I’ve been a Christian for almost 40 years. I don’t pretend to be a very good Christian, by the standard of examining one’s sins and one’s ability/inability to live the Bible perfectly. Still, as I grow older, I cannot escape the truth that the Kingdom of God runs antithetical to just about everything you and I think.

Let me restate that: I guarantee that if we have a thought, it’s likely counter to the Gospel.

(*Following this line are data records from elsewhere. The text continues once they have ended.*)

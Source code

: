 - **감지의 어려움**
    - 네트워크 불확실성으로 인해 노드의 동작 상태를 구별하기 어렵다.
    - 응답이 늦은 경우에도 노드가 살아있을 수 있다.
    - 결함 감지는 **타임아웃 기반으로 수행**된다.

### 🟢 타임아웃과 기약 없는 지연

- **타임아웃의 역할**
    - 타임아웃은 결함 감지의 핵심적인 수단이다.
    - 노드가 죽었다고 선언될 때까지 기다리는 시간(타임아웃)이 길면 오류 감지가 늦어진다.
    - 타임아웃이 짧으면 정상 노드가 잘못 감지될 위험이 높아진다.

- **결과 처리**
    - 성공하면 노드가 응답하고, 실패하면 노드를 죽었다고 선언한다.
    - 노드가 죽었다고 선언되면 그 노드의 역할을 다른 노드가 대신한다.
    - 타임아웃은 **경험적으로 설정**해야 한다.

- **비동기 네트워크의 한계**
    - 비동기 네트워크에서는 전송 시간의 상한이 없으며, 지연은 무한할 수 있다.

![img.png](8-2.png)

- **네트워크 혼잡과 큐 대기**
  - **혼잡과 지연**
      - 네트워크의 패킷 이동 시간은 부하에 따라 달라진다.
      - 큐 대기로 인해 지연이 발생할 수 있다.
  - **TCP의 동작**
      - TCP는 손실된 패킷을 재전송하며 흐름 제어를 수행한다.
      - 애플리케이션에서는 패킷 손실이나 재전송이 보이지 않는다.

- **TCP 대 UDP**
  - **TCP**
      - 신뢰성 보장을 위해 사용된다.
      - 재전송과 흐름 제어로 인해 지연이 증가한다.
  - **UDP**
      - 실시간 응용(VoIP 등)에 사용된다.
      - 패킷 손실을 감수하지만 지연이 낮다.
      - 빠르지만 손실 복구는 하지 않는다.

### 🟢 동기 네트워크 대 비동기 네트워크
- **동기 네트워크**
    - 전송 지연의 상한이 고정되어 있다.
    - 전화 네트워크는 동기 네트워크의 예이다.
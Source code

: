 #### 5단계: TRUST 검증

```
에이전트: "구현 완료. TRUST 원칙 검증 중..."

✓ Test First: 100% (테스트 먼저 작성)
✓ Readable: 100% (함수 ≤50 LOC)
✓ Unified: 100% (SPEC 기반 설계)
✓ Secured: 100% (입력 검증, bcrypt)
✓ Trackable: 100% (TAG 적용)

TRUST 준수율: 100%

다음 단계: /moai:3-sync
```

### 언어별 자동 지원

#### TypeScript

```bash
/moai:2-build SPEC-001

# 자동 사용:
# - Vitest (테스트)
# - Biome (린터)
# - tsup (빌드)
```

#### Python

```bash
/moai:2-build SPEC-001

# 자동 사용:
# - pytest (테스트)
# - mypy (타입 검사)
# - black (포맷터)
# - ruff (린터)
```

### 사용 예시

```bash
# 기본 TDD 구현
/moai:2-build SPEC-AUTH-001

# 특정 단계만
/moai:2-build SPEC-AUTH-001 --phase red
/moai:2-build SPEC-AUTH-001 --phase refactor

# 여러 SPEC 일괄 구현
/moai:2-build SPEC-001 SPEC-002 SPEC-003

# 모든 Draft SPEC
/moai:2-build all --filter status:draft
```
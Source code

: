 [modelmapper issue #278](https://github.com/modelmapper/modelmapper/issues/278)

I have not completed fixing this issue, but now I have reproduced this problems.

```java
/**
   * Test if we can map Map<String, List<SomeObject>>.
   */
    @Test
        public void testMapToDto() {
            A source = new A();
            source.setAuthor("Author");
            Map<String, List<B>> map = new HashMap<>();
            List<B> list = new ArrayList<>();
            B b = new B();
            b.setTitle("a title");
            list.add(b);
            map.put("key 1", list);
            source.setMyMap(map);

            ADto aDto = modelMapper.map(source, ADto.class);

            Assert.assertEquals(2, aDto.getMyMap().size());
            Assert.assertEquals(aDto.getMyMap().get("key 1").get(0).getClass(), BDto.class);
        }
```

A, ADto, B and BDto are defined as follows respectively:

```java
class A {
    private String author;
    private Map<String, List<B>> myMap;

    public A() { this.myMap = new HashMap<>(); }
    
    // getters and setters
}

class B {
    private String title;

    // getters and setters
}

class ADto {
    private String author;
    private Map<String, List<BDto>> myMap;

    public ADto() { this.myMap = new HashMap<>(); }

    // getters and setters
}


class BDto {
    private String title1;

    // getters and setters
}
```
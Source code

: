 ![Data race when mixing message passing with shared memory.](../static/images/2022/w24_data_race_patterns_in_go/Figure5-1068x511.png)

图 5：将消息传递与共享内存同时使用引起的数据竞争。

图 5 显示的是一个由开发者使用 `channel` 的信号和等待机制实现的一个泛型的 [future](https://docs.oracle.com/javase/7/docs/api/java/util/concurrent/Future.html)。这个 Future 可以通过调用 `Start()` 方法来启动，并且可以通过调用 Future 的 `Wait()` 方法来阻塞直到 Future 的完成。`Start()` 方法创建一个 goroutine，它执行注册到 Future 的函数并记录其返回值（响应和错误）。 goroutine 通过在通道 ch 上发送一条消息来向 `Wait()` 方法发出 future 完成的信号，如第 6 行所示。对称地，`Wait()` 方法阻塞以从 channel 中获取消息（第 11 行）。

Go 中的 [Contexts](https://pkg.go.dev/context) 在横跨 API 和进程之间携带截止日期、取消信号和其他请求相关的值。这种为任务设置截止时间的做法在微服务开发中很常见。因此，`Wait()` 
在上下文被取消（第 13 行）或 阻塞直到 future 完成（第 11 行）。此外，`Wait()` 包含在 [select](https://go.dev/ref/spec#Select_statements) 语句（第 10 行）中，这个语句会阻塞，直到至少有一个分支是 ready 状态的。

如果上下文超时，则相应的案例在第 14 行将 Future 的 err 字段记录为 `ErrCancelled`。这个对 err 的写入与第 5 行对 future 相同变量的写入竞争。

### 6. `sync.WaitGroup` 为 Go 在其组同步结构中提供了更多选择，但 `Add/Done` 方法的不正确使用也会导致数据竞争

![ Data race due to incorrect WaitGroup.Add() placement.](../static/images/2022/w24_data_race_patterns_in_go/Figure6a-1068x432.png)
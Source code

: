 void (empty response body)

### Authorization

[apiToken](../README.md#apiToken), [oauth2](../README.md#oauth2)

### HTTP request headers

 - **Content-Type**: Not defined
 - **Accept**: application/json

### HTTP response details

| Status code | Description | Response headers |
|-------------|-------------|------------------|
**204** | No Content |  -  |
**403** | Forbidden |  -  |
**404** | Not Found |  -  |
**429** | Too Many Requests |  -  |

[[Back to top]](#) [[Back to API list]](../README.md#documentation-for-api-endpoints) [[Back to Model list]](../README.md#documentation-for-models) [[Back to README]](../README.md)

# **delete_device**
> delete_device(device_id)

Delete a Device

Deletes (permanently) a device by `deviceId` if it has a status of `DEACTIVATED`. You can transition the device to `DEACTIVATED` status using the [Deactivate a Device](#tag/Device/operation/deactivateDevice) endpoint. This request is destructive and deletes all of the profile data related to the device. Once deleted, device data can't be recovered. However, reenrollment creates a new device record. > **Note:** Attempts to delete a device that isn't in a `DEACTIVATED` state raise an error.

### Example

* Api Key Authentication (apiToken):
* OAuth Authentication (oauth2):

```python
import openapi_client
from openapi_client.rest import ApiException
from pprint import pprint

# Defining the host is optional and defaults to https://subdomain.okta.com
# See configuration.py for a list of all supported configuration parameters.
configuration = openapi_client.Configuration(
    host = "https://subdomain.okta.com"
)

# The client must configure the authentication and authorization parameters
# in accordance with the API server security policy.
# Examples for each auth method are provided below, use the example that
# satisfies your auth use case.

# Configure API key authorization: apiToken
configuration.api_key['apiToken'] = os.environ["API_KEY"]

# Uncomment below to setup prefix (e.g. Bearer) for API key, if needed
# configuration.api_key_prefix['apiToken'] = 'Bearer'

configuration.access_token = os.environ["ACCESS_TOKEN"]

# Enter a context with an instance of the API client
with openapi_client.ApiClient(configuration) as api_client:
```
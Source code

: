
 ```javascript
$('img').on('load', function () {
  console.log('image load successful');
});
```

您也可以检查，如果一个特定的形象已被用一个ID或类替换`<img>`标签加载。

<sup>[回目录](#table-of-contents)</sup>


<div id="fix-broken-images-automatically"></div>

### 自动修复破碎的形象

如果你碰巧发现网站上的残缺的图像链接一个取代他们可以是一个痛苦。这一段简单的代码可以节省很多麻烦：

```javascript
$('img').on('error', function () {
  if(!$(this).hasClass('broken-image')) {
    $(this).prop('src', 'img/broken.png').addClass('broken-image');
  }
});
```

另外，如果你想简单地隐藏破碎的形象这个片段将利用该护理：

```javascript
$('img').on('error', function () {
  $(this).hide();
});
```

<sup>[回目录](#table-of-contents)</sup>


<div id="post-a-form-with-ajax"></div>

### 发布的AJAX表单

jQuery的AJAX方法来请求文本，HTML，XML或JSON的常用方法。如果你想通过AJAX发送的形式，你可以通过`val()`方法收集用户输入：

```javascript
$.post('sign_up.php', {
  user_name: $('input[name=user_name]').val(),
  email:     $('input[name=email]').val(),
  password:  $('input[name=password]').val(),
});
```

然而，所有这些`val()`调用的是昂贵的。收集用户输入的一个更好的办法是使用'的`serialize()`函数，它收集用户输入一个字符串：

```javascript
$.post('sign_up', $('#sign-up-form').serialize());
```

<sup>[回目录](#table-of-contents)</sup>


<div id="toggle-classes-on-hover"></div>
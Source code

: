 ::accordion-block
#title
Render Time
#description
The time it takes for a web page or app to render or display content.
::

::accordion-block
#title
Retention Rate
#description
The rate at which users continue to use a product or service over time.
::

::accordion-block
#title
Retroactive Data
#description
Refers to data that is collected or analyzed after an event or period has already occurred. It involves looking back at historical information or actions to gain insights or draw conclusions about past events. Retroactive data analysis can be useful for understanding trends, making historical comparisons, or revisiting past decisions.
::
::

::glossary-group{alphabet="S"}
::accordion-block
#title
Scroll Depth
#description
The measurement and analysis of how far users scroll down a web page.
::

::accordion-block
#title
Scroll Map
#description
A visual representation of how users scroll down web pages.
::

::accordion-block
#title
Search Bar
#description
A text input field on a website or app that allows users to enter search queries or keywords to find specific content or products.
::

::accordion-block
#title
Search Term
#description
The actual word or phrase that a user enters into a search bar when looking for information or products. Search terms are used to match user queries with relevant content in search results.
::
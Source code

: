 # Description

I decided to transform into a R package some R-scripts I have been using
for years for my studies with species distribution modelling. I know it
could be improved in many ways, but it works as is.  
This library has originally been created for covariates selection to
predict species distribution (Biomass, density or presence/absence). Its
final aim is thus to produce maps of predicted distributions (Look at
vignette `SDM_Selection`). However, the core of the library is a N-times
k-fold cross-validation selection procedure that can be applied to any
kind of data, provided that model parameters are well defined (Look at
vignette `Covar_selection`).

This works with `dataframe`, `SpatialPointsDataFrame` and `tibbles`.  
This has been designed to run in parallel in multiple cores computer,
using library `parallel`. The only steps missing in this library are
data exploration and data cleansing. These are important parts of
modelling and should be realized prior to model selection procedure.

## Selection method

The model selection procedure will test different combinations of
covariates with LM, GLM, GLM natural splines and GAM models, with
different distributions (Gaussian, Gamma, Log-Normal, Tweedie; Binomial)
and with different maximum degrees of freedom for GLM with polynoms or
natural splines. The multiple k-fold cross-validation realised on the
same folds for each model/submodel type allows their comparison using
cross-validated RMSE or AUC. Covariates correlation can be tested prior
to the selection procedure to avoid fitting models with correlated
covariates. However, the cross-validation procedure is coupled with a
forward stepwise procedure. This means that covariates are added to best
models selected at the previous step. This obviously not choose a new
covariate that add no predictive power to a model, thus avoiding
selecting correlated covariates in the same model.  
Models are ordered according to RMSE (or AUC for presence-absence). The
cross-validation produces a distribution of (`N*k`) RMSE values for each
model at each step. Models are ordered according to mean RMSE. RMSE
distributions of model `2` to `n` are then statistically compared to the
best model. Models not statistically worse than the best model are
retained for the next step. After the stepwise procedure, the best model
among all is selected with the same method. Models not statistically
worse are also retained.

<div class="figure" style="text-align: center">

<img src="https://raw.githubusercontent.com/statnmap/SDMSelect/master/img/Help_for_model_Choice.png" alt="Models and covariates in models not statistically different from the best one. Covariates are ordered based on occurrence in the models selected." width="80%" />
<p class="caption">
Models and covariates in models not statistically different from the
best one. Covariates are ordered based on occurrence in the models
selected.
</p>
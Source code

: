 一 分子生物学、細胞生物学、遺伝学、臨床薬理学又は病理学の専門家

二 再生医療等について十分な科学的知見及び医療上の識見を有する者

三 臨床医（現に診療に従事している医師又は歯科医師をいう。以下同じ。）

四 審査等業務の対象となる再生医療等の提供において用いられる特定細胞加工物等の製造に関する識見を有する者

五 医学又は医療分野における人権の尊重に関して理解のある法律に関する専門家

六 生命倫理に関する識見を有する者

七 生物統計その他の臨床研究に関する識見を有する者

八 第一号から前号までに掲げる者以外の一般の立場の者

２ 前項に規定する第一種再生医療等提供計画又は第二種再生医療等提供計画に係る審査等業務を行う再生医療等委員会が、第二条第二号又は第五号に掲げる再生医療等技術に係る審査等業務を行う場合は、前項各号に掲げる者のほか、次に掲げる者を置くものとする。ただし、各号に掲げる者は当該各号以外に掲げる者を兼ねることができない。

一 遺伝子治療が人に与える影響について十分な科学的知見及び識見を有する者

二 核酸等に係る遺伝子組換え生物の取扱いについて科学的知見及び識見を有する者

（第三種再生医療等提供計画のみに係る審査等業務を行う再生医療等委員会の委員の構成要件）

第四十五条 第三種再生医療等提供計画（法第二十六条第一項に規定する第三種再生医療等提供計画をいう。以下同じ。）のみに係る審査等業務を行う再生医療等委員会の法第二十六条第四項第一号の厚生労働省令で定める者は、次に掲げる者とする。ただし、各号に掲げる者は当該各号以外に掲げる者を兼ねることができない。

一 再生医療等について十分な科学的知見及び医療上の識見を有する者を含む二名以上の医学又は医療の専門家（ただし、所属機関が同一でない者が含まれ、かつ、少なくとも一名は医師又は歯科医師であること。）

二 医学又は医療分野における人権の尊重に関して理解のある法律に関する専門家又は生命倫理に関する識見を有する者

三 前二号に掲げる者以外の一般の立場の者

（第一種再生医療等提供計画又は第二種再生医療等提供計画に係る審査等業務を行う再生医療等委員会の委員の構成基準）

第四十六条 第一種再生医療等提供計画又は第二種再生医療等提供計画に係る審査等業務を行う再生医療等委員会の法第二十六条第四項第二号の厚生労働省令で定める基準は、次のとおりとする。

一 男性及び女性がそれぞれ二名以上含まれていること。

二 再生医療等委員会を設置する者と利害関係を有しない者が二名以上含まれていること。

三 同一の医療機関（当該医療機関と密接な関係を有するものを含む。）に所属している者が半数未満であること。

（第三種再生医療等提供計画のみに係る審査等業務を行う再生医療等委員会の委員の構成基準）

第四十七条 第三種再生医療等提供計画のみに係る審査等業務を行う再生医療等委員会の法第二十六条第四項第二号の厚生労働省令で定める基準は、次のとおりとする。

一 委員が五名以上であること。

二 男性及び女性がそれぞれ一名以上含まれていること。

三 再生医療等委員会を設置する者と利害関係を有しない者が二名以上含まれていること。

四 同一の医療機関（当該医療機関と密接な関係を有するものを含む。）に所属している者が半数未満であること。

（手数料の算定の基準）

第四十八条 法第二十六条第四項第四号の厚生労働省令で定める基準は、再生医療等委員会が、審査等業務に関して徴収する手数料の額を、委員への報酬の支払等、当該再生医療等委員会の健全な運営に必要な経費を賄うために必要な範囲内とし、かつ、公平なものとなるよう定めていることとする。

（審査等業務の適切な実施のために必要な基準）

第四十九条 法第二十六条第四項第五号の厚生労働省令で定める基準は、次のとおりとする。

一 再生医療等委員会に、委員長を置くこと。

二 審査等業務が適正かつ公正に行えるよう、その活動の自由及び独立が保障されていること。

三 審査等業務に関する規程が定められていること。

There’s a reason Jesus can’t just remake us and that we must die instead to be truly born again. Everything we do and think is wrong. A makeover won’t fix anything, because our entire being is tainted to the most granular level. We will never live in the Kingdom of God if we don’t die to ourselves and to the world’s ways.

Case in point:

“You have heard that it was said, ‘You shall love your neighbor and hate your enemy.’ But I say to you, Love your enemies and pray for those who persecute you, so that you may be sons of your Father who is in heaven. For he makes his sun rise on the evil and on the good, and sends rain on the just and on the unjust. For if you love those who love you, what reward do you have? Do not even the tax collectors do the same? And if you greet only your brothers, what more are you doing than others? Do not even the Gentiles do the same? You therefore must be perfect, as your heavenly Father is perfect.
—Matthew 5:43-48 ESV

Jesus comes into the world and turns it upside down. His Kingdom is the opposite of the conventional wisdom, the status quo, the way things are and should be. He messes with everyone’s thinking.

Upside-down churchIn the Gospels, whenever we see Jesus starting with “You have heard it said…, but I say to you…” we know His upside-down Kingdom is on display.

Do we love our enemies and pray for them? Do I need even to ask that question?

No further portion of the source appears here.